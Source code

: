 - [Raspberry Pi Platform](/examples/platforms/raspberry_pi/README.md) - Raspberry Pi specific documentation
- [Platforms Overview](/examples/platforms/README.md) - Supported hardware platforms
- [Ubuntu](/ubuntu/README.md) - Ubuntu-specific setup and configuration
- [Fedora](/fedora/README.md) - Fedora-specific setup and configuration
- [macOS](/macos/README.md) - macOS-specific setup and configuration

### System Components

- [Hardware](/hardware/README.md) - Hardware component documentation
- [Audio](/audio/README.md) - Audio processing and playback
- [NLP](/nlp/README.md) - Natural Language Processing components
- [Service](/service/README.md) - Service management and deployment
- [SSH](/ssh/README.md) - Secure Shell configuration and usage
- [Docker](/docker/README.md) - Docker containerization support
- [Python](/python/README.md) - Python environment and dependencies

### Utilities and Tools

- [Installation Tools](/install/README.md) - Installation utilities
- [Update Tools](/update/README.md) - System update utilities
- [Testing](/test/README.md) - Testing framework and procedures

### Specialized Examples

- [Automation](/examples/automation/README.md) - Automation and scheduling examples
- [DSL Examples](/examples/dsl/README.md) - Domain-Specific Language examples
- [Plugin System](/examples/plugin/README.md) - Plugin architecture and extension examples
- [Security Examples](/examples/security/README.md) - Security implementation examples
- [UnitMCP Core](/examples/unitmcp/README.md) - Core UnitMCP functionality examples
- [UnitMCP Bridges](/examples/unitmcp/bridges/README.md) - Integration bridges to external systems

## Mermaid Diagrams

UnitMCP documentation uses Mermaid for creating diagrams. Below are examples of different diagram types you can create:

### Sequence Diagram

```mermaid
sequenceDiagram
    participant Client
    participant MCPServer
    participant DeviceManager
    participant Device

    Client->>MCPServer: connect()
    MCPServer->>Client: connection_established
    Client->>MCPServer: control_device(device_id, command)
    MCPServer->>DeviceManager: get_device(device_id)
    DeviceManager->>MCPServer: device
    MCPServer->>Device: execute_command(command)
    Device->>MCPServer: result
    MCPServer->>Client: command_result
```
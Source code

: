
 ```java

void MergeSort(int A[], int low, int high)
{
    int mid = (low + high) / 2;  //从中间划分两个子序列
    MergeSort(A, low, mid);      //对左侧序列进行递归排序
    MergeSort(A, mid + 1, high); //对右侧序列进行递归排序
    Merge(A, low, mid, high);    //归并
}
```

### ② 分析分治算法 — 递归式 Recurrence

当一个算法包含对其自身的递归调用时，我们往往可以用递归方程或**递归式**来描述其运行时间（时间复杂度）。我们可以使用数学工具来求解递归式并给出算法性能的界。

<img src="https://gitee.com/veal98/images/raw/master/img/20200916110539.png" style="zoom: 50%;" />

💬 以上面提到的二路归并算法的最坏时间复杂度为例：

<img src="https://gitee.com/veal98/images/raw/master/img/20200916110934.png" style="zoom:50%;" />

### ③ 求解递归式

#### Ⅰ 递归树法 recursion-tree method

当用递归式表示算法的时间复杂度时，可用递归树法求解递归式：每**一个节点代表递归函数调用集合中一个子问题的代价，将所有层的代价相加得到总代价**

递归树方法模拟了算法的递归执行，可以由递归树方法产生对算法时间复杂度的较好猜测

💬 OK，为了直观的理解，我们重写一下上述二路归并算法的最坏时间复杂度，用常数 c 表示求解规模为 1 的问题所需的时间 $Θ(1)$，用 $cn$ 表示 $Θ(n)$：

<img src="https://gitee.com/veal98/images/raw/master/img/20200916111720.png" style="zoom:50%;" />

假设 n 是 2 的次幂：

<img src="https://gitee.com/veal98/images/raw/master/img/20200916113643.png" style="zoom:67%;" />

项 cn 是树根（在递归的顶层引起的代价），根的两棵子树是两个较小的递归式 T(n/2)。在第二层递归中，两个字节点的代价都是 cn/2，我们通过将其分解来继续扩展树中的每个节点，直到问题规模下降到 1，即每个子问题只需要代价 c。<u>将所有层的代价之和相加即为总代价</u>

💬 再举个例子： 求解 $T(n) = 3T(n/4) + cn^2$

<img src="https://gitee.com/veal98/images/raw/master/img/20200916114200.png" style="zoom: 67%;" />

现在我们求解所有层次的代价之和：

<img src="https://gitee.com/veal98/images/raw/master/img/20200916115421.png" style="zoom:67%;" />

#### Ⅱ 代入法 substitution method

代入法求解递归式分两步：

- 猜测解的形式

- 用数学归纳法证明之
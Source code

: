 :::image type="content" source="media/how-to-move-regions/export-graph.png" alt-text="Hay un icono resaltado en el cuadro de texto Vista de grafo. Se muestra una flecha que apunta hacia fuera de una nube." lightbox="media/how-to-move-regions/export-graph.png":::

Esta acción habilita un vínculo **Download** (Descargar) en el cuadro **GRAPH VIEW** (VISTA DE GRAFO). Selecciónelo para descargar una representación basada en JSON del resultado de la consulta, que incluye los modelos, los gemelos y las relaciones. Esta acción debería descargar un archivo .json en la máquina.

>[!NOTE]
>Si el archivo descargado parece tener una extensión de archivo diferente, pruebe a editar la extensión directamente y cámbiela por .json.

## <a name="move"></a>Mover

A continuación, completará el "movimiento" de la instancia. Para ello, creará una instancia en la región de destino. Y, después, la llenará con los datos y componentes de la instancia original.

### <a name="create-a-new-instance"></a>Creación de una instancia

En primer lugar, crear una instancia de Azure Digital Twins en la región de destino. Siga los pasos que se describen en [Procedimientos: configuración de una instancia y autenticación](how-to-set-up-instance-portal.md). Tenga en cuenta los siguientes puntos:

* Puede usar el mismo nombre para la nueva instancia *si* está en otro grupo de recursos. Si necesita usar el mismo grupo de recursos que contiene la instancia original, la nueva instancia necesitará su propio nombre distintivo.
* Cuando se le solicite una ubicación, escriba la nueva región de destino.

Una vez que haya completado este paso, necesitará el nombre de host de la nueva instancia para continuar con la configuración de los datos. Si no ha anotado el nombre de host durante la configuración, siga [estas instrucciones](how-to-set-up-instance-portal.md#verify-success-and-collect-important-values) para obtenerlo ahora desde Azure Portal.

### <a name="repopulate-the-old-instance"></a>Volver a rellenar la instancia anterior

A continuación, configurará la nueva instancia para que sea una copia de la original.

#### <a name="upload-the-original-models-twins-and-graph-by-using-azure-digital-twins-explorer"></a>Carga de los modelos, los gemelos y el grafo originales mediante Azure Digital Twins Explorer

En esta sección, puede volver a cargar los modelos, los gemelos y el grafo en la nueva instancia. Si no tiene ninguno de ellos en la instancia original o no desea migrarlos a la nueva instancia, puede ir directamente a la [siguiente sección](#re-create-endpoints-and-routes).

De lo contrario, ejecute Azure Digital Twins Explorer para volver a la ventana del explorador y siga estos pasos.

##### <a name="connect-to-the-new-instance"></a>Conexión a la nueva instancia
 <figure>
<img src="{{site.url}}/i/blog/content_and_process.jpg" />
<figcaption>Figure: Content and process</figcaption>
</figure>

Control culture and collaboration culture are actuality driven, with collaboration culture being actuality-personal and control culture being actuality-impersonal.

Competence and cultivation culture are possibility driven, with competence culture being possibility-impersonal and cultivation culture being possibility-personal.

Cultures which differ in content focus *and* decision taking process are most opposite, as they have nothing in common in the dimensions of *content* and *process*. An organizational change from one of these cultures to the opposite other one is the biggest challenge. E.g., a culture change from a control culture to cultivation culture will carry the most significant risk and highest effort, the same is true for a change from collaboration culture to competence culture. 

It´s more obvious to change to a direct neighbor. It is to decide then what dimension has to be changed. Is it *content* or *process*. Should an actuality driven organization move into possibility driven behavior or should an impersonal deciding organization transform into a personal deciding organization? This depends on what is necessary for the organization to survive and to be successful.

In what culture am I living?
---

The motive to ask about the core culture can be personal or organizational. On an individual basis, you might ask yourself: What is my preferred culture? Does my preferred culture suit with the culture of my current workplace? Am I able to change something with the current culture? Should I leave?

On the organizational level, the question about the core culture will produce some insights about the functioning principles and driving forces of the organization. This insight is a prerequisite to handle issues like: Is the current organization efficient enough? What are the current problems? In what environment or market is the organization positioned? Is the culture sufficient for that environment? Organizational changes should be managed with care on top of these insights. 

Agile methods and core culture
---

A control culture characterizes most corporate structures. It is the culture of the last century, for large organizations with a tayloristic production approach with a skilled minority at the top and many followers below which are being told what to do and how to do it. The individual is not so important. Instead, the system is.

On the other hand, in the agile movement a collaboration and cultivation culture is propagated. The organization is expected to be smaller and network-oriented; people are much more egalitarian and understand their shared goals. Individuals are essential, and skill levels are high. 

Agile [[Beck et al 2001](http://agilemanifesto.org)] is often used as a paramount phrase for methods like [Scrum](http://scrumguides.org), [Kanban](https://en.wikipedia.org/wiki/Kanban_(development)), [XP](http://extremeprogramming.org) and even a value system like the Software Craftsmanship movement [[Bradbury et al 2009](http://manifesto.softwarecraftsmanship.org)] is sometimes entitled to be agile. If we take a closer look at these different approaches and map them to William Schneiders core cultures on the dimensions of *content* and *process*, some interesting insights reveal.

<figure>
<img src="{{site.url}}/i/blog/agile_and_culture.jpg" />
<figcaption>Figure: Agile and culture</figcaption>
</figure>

### What needs to be done
Using the listing above, show every line that includes the string "UnitMCP".

### Answer for the task
- [UnitMCP Core](/examples/unitmcp/README.md) - Core UnitMCP functionality examples
- [UnitMCP Bridges](/examples/unitmcp/bridges/README.md) - Integration bridges to external systems
UnitMCP documentation uses Mermaid for creating diagrams. Below are examples of different diagram types you can create:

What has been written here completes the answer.